Edit: And besides you should be using a hot wallet and an offline wallet anyway, for security.  Eto's Armory client makes this exceptionally easy  Wink

This could work, but I think the implementational challenges are likely insurmountable.  Getting the network effect of the majority of Bitcoin users all adopting the same (centralized) "taint list" seems immensely difficult. 

Look at the whole p2sh controversy at the beginning of the year which is still not resolved.

Until the protocol you suggest is almost universally adopted, many people will be unaware of which coins are tainted.  If 10% of the bitcoins people are holding  become worthless, it would be as destructive to Bitcoin as splitting the blockchain. 

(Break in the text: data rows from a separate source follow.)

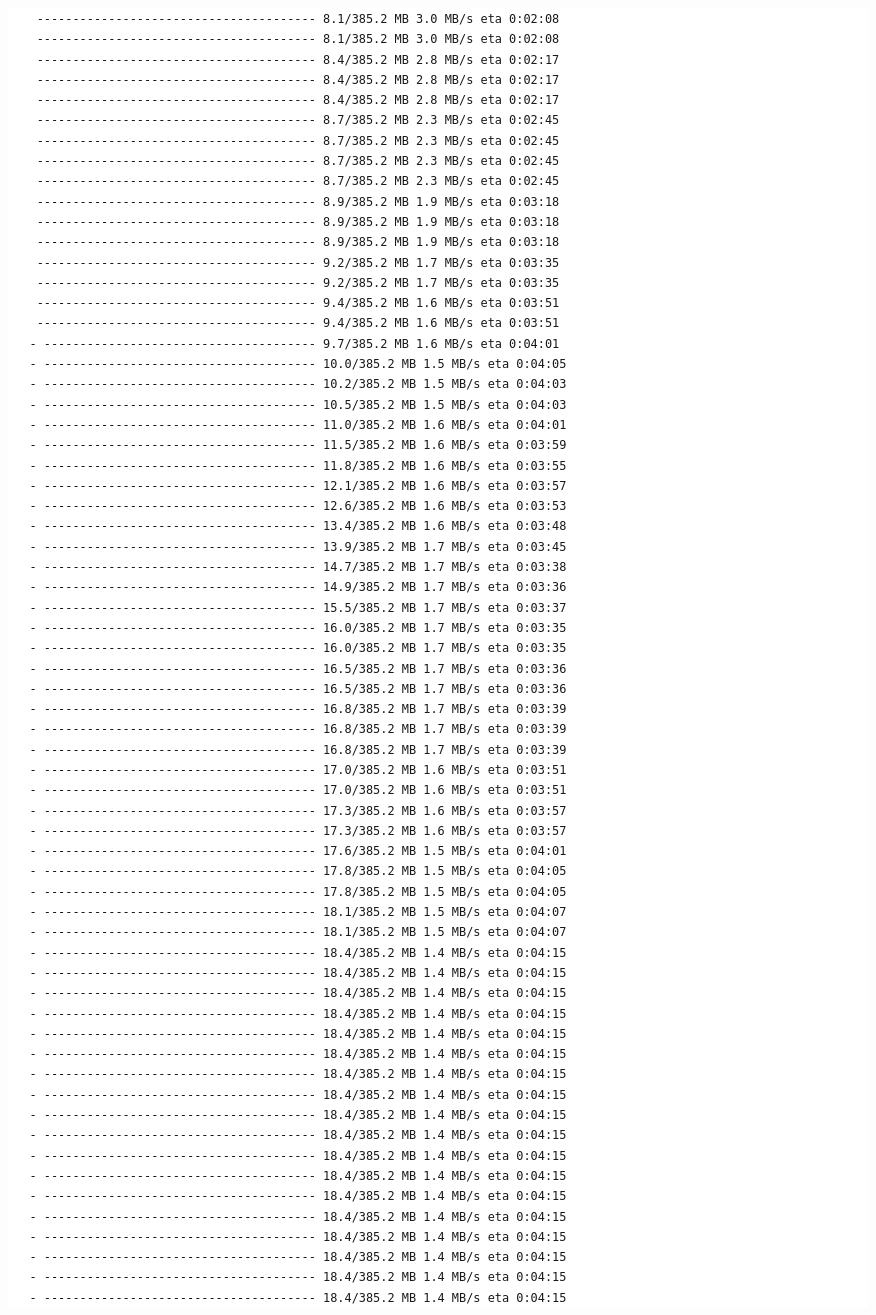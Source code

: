         --------------------------------------- 8.1/385.2 MB 3.0 MB/s eta 0:02:08
        --------------------------------------- 8.1/385.2 MB 3.0 MB/s eta 0:02:08
        --------------------------------------- 8.4/385.2 MB 2.8 MB/s eta 0:02:17
        --------------------------------------- 8.4/385.2 MB 2.8 MB/s eta 0:02:17
        --------------------------------------- 8.4/385.2 MB 2.8 MB/s eta 0:02:17
        --------------------------------------- 8.7/385.2 MB 2.3 MB/s eta 0:02:45
        --------------------------------------- 8.7/385.2 MB 2.3 MB/s eta 0:02:45
        --------------------------------------- 8.7/385.2 MB 2.3 MB/s eta 0:02:45
        --------------------------------------- 8.7/385.2 MB 2.3 MB/s eta 0:02:45
        --------------------------------------- 8.9/385.2 MB 1.9 MB/s eta 0:03:18
        --------------------------------------- 8.9/385.2 MB 1.9 MB/s eta 0:03:18
        --------------------------------------- 8.9/385.2 MB 1.9 MB/s eta 0:03:18
        --------------------------------------- 9.2/385.2 MB 1.7 MB/s eta 0:03:35
        --------------------------------------- 9.2/385.2 MB 1.7 MB/s eta 0:03:35
        --------------------------------------- 9.4/385.2 MB 1.6 MB/s eta 0:03:51
        --------------------------------------- 9.4/385.2 MB 1.6 MB/s eta 0:03:51
       - -------------------------------------- 9.7/385.2 MB 1.6 MB/s eta 0:04:01
       - -------------------------------------- 10.0/385.2 MB 1.5 MB/s eta 0:04:05
       - -------------------------------------- 10.2/385.2 MB 1.5 MB/s eta 0:04:03
       - -------------------------------------- 10.5/385.2 MB 1.5 MB/s eta 0:04:03
       - -------------------------------------- 11.0/385.2 MB 1.6 MB/s eta 0:04:01
       - -------------------------------------- 11.5/385.2 MB 1.6 MB/s eta 0:03:59
       - -------------------------------------- 11.8/385.2 MB 1.6 MB/s eta 0:03:55
       - -------------------------------------- 12.1/385.2 MB 1.6 MB/s eta 0:03:57
       - -------------------------------------- 12.6/385.2 MB 1.6 MB/s eta 0:03:53
       - -------------------------------------- 13.4/385.2 MB 1.6 MB/s eta 0:03:48
       - -------------------------------------- 13.9/385.2 MB 1.7 MB/s eta 0:03:45
       - -------------------------------------- 14.7/385.2 MB 1.7 MB/s eta 0:03:38
       - -------------------------------------- 14.9/385.2 MB 1.7 MB/s eta 0:03:36
       - -------------------------------------- 15.5/385.2 MB 1.7 MB/s eta 0:03:37
       - -------------------------------------- 16.0/385.2 MB 1.7 MB/s eta 0:03:35
       - -------------------------------------- 16.0/385.2 MB 1.7 MB/s eta 0:03:35
       - -------------------------------------- 16.5/385.2 MB 1.7 MB/s eta 0:03:36
       - -------------------------------------- 16.5/385.2 MB 1.7 MB/s eta 0:03:36
       - -------------------------------------- 16.8/385.2 MB 1.7 MB/s eta 0:03:39
       - -------------------------------------- 16.8/385.2 MB 1.7 MB/s eta 0:03:39
       - -------------------------------------- 16.8/385.2 MB 1.7 MB/s eta 0:03:39
       - -------------------------------------- 17.0/385.2 MB 1.6 MB/s eta 0:03:51
       - -------------------------------------- 17.0/385.2 MB 1.6 MB/s eta 0:03:51
       - -------------------------------------- 17.3/385.2 MB 1.6 MB/s eta 0:03:57
       - -------------------------------------- 17.3/385.2 MB 1.6 MB/s eta 0:03:57
       - -------------------------------------- 17.6/385.2 MB 1.5 MB/s eta 0:04:01
       - -------------------------------------- 17.8/385.2 MB 1.5 MB/s eta 0:04:05
       - -------------------------------------- 17.8/385.2 MB 1.5 MB/s eta 0:04:05
       - -------------------------------------- 18.1/385.2 MB 1.5 MB/s eta 0:04:07
       - -------------------------------------- 18.1/385.2 MB 1.5 MB/s eta 0:04:07
       - -------------------------------------- 18.4/385.2 MB 1.4 MB/s eta 0:04:15
       - -------------------------------------- 18.4/385.2 MB 1.4 MB/s eta 0:04:15
       - -------------------------------------- 18.4/385.2 MB 1.4 MB/s eta 0:04:15
       - -------------------------------------- 18.4/385.2 MB 1.4 MB/s eta 0:04:15
       - -------------------------------------- 18.4/385.2 MB 1.4 MB/s eta 0:04:15
       - -------------------------------------- 18.4/385.2 MB 1.4 MB/s eta 0:04:15
       - -------------------------------------- 18.4/385.2 MB 1.4 MB/s eta 0:04:15
       - -------------------------------------- 18.4/385.2 MB 1.4 MB/s eta 0:04:15
       - -------------------------------------- 18.4/385.2 MB 1.4 MB/s eta 0:04:15
       - -------------------------------------- 18.4/385.2 MB 1.4 MB/s eta 0:04:15
       - -------------------------------------- 18.4/385.2 MB 1.4 MB/s eta 0:04:15
       - -------------------------------------- 18.4/385.2 MB 1.4 MB/s eta 0:04:15
       - -------------------------------------- 18.4/385.2 MB 1.4 MB/s eta 0:04:15
       - -------------------------------------- 18.4/385.2 MB 1.4 MB/s eta 0:04:15
       - -------------------------------------- 18.4/385.2 MB 1.4 MB/s eta 0:04:15
       - -------------------------------------- 18.4/385.2 MB 1.4 MB/s eta 0:04:15
       - -------------------------------------- 18.4/385.2 MB 1.4 MB/s eta 0:04:15
       - -------------------------------------- 18.4/385.2 MB 1.4 MB/s eta 0:04:15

I guess what I am trying to say is: if you can actually drum up the support needed to get everyone convinced of this plan, great work.  But until there is some sort of consensus, so many innocent naive users will be hurt that a "taint" system will be more destructive to Bitcoin than the thefts are.

P2sh is a perfect example of what the 'community' is capable of. Fortunately one does not need to start with >50% to make this happen. Start small and then there will be a snowball effect. Although if Gox fully implements it, it will be more like an avalanche. Hmmm, I wonder if they might not want to help fund the development for the first taint capable client.

I imagine there will be a niche market for services to provide reasonably accurate data regarding thefts and transactions. The ones doing a good job will largely agree with each other, and the market will take care of those that are inacccurate/unreliable. I also imagine that there will be some kind of feedback loop for those who can prove certain coins are wrongly tainted. I have no intention of running such a service, so that's just a rough sketch. The market can figure out the details Wink

I doubt all of the stolen coins add up to 10%, and even if they did they are not all circulating. But let's say that is 10%. Tainting them makes the rest of everyone else's coins that much more valuable. There will be some upheavals in the marketplace as things get sorted, but once the dust settles we will be left with the only currency in the world that has completely taken the profit motive out of theft. And that will bring far more widespread adoption than making byzantine security solutions that are difficult to impossible for normal users to implement.

Curious thought I just had: what if only thefts going forward were tainted? Amnesty if you will.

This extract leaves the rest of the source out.